That does not really take the matter any further. One of the primary functions of the Attorney-General is to ensure that Ministers and the Government stay within the law. The Home Secretary only recently told the House that a declaration of incompatibility does not affect the validity, continuing operation or enforcement of the provision in respect of which it is given and is not binding on the parties to the proceedings in which it is made. Leaving aside the implicit contradiction between two senior Ministers, what advice would the Solicitor-General give to successful or potential litigants?

The Solicitor-General

This country has been an adherent to the European convention on human rights since 1951. All Governments have complied with their international obligations. The legislation that they have introduced has in their view been compliant with the law. Occasionally, courts may decide that there is non-compliance and in future there may be declarations of incompatibility under the provision but, on the whole, we take the view—as did the Government in which the right hon. Gentleman served—that we comply with our international obligations and so does our legislation.

Sir Nicholas Lyell (North-East Bedfordshire)

Do the Solicitor-General and the Attorney-General realise that there is a serious problem and unfinished business under the Human Rights Act 1998? Where the courts have declared our law to be incompatible with the convention, the Act provides under section 4(6) that the law none the less remains the same until it is changed by Parliament. However, supposing the Government disagree with the House of Lords and wish the matter to be resolved by Strasbourg so that our law is not out of kilter with that which applies in the rest of the Council of Europe. What would happen then? Which law would apply? Would it be the law before the ruling of the court or after the ruling of the court? Technically, it would be the law that applied before the ruling but, unless the Government make their position clear, neither the citizen nor our courts will know where they stand.
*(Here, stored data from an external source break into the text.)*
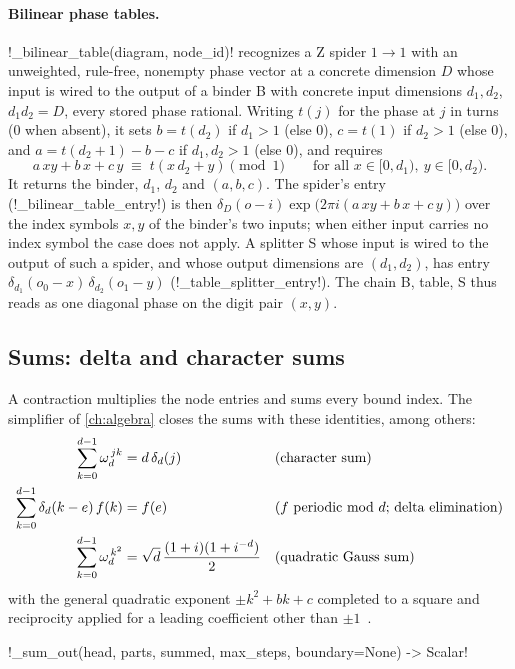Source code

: \paragraph{Bilinear phase tables.} \py!_bilinear_table(diagram, node_id)! recognizes a Z spider $1\to1$ with an unweighted, rule-free, nonempty phase vector at a concrete dimension $D$ whose input is wired to the output of a binder B with concrete input dimensions $d_1,d_2$, $d_1d_2=D$, every stored phase rational. Writing $t(j)$ for the phase at $j$ in turns (0 when absent), it sets $b=t(d_2)$ if $d_1>1$ (else 0), $c=t(1)$ if $d_2>1$ (else 0), and $a=t(d_2+1)-b-c$ if $d_1,d_2>1$ (else 0), and requires
\[
a\,xy+b\,x+c\,y \;\equiv\; t(x\,d_2+y)\pmod 1\qquad\text{for all } x\in[0,d_1),\ y\in[0,d_2).
\]
It returns the binder, $d_1$, $d_2$ and $(a,b,c)$. The spider's entry (\py!_bilinear_table_entry!) is then $\delta_D(o-i)\exp\bigl(2\pi i(a\,xy+b\,x+c\,y)\bigr)$ over the index symbols $x,y$ of the binder's two inputs; when either input carries no index symbol the case does not apply. A splitter S whose input is wired to the output of such a spider, and whose output dimensions are $(d_1,d_2)$, has entry $\delta_{d_1}(o_0-x)\,\delta_{d_2}(o_1-y)$ (\py!_table_splitter_entry!). The chain B, table, S thus reads as one diagonal phase on the digit pair $(x,y)$.

\subsection{Sums: delta and character sums}\label{sec:semantics-symbolic-sums}

A contraction multiplies the node entries and sums every bound index. The simplifier of \cref{ch:algebra} closes the sums with these identities, among others:
\begin{align}
\sum_{k=0}^{d-1}\omega_d^{\,jk} &= d\,\delta_d(j) &&\text{(character sum)}\label{eq:semantics-character}\\
\sum_{k=0}^{d-1}\delta_d(k-e)\,f(k) &= f(e) &&\text{($f$ periodic mod $d$; delta elimination)}\notag\\
\sum_{k=0}^{d-1}\omega_d^{\,k^2} &= \sqrt d\,\frac{(1+i)(1+i^{-d})}{2} &&\text{(quadratic Gauss sum)}\label{eq:semantics-gauss}
\end{align}
with the general quadratic exponent $\pm k^2+bk+c$ completed to a square and reciprocity applied for a leading coefficient other than $\pm1$~\cite{berndt1998gauss,landsberg1893gauss}.

\begin{signature}
\py!_sum_out(head, parts, summed, max_steps, boundary=None) -> Scalar!
\end{signature}

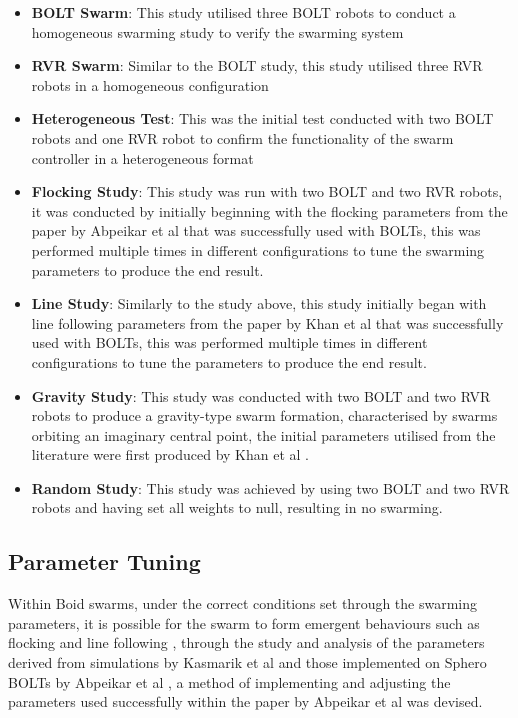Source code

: \documentclass[conference]{IEEEtran}
\begin{document}
\begin{itemize}

\item \textbf{BOLT Swarm}: This study utilised three BOLT robots to conduct a homogeneous swarming study to verify the swarming system

\item \textbf{RVR Swarm}: Similar to the BOLT study, this study utilised three RVR robots in a homogeneous configuration

\item \textbf{Heterogeneous Test}: This was the initial test conducted with two BOLT robots and one RVR robot to confirm the functionality of the swarm controller in a heterogeneous format

\item \textbf{Flocking Study}: This study was run with two BOLT and two RVR robots, it was conducted by initially beginning with the flocking parameters from the paper by Abpeikar et al \cite{abpeikar_iterative_2023} that was successfully used with BOLTs, this was performed multiple times in different configurations to tune the swarming parameters to produce the end result.

\item \textbf{Line Study}: Similarly to the study above, this study initially began with line following parameters from the paper by Khan et al \cite{khan_autonomous_2020} that was successfully used with BOLTs, this was performed multiple times in different configurations to tune the parameters to produce the end result.

\item \textbf{Gravity Study}: This study was conducted with two BOLT and two RVR robots to produce a gravity-type swarm formation, characterised by swarms orbiting an imaginary central point, the initial parameters utilised from the literature were first produced by Khan et al \cite{khan_autonomous_2020}.

\item \textbf{Random Study}: This study was achieved by using two BOLT and two RVR robots and having set all weights to null, resulting in no swarming.

\end{itemize}

\subsection{Parameter Tuning}
Within Boid swarms, under the correct conditions set through the swarming parameters, it is possible for the swarm to form emergent behaviours such as flocking and line following \cite{kasmarik_autonomous_2020}, through the study and analysis of the parameters derived from simulations by Kasmarik et al \cite{kasmarik_autonomous_2020} and those implemented on Sphero BOLTs by Abpeikar et al \cite{abpeikar_automatic_2022}, a method of implementing and adjusting the parameters used successfully within the paper by Abpeikar et al \cite{abpeikar_automatic_2022} was devised.  
\end{document}
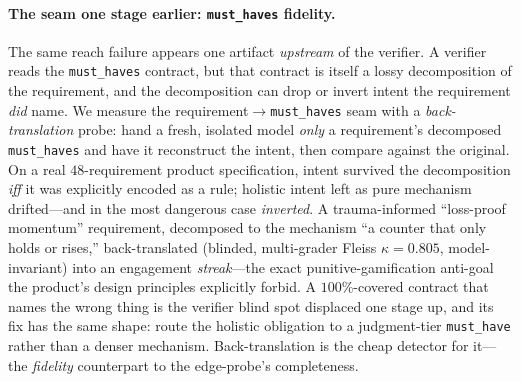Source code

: \documentclass[11pt]{article}
\newcommand{\code}[1]{\texttt{#1}}
\begin{document}
\paragraph{The seam one stage earlier: \code{must\_haves} fidelity.}
The same reach failure appears one artifact \emph{upstream} of the verifier. A verifier reads the
\code{must\_haves} contract, but that contract is itself a lossy decomposition of the requirement, and
the decomposition can drop or invert intent the requirement \emph{did} name. We measure the
requirement$\to$\code{must\_haves} seam with a \emph{back-translation} probe: hand a fresh, isolated
model \emph{only} a requirement's decomposed \code{must\_haves} and have it reconstruct the intent, then
compare against the original. On a real $48$-requirement product specification, intent survived the
decomposition \emph{iff} it was explicitly encoded as a rule; holistic intent left as pure mechanism
drifted---and in the most dangerous case \emph{inverted}. A trauma-informed ``loss-proof momentum''
requirement, decomposed to the mechanism ``a counter that only holds or rises,'' back-translated
(blinded, multi-grader Fleiss $\kappa=0.805$, model-invariant) into an engagement \emph{streak}---the
exact punitive-gamification anti-goal the product's design principles explicitly forbid. A
$100\%$-covered contract that names the wrong thing is the verifier blind spot displaced one stage up,
and its fix has the same shape: route the holistic obligation to a judgment-tier \code{must\_have}
rather than a denser mechanism. Back-translation is the cheap detector for it---the \emph{fidelity}
counterpart to the edge-probe's completeness.
\end{document}
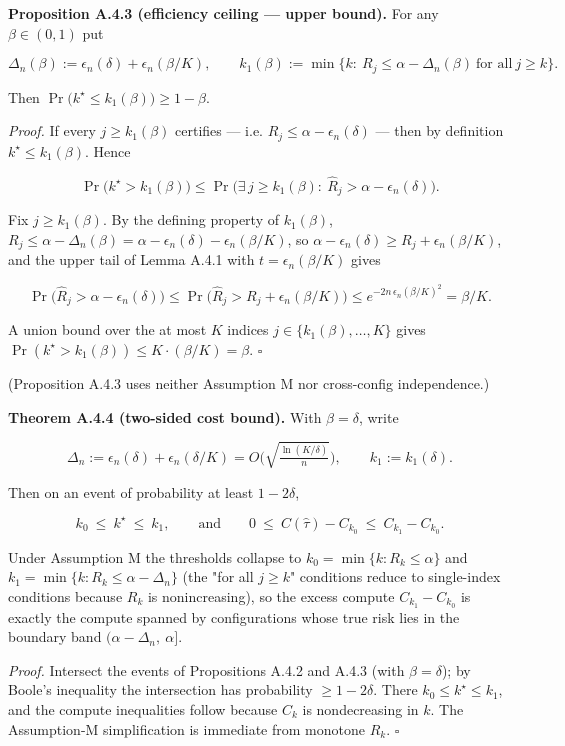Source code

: \documentclass{ieeeaccess}
\begin{document}
\textbf{Proposition A.4.3 (efficiency ceiling --- upper bound).} For any $\beta\in(0,1)$ put

\[
\Delta_n(\beta):=\epsilon_n(\delta)+\epsilon_n(\beta/K),\qquad
k_1(\beta):=\min\{k:\ R_j\le\alpha-\Delta_n(\beta)\ \text{for all}\ j\ge k\}.
\]

Then $\Pr\big(k^\star\le k_1(\beta)\big)\ge1-\beta$.

\emph{Proof.} If every $j\ge k_1(\beta)$ certifies --- i.e. $\hat R_j\le\alpha-\epsilon_n(\delta)$ --- then by definition $k^\star\le k_1(\beta)$. Hence

\[
\Pr\big(k^\star> k_1(\beta)\big)\le\Pr\Big(\exists\,j\ge k_1(\beta):\ \hat R_j>\alpha-\epsilon_n(\delta)\Big).
\]

Fix $j\ge k_1(\beta)$. By the defining property of $k_1(\beta)$, $R_j\le\alpha-\Delta_n(\beta)=\alpha-\epsilon_n(\delta)-\epsilon_n(\beta/K)$, so $\alpha-\epsilon_n(\delta)\ge R_j+\epsilon_n(\beta/K)$, and the upper tail of Lemma A.4.1 with $t=\epsilon_n(\beta/K)$ gives

\[
\Pr\big(\hat R_j>\alpha-\epsilon_n(\delta)\big)\le\Pr\big(\hat R_j>R_j+\epsilon_n(\beta/K)\big)\le e^{-2n\,\epsilon_n(\beta/K)^2}=\beta/K .
\]

A union bound over the at most $K$ indices $j\in\{k_1(\beta),\dots,K\}$ gives $\Pr(k^\star> k_1(\beta))\le K\cdot(\beta/K)=\beta$. $\square$

(Proposition A.4.3 uses neither Assumption M nor cross-config independence.)

\textbf{Theorem A.4.4 (two-sided cost bound).} With $\beta=\delta$, write

\[
\Delta_n:=\epsilon_n(\delta)+\epsilon_n(\delta/K)=O\!\Big(\sqrt{\tfrac{\ln(K/\delta)}{n}}\Big),\qquad k_1:=k_1(\delta).
\]

Then on an event of probability at least $1-2\delta$,

\[
k_0\ \le\ k^\star\ \le\ k_1,\qquad\text{and}\qquad 0\ \le\ C(\hat\tau)-C_{k_0}\ \le\ C_{k_1}-C_{k_0}.
\]

Under Assumption M the thresholds collapse to $k_0=\min\{k:R_k\le\alpha\}$ and $k_1=\min\{k:R_k\le\alpha-\Delta_n\}$ (the "for all $j\ge k$" conditions reduce to single-index conditions because $R_k$ is nonincreasing), so the excess compute $C_{k_1}-C_{k_0}$ is exactly the compute spanned by configurations whose true risk lies in the boundary band $(\alpha-\Delta_n,\ \alpha]$.

\emph{Proof.} Intersect the events of Propositions A.4.2 and A.4.3 (with $\beta=\delta$); by Boole's inequality the intersection has probability $\ge1-2\delta$. There $k_0\le k^\star\le k_1$, and the compute inequalities follow because $C_k$ is nondecreasing in $k$. The Assumption-M simplification is immediate from monotone $R_k$. $\square$
\end{document}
We suggested a mechanism so that citizens and courts would know whether the Government would take the matter on to Strasbourg or force the other party to take it on to Strasbourg. Will the law officers and the Home Secretary find a sensible mechanism to resolve that serious potential problem, and will they or the Home Secretary announce it to the House?

The Solicitor-General

That section was a neat solution to the problem of parliamentary sovereignty—it retains parliamentary sovereignty. The courts cannot strike down legislation under section 4. Obviously, we are still obliged to comply with our international obligations under the convention, and we shall do so.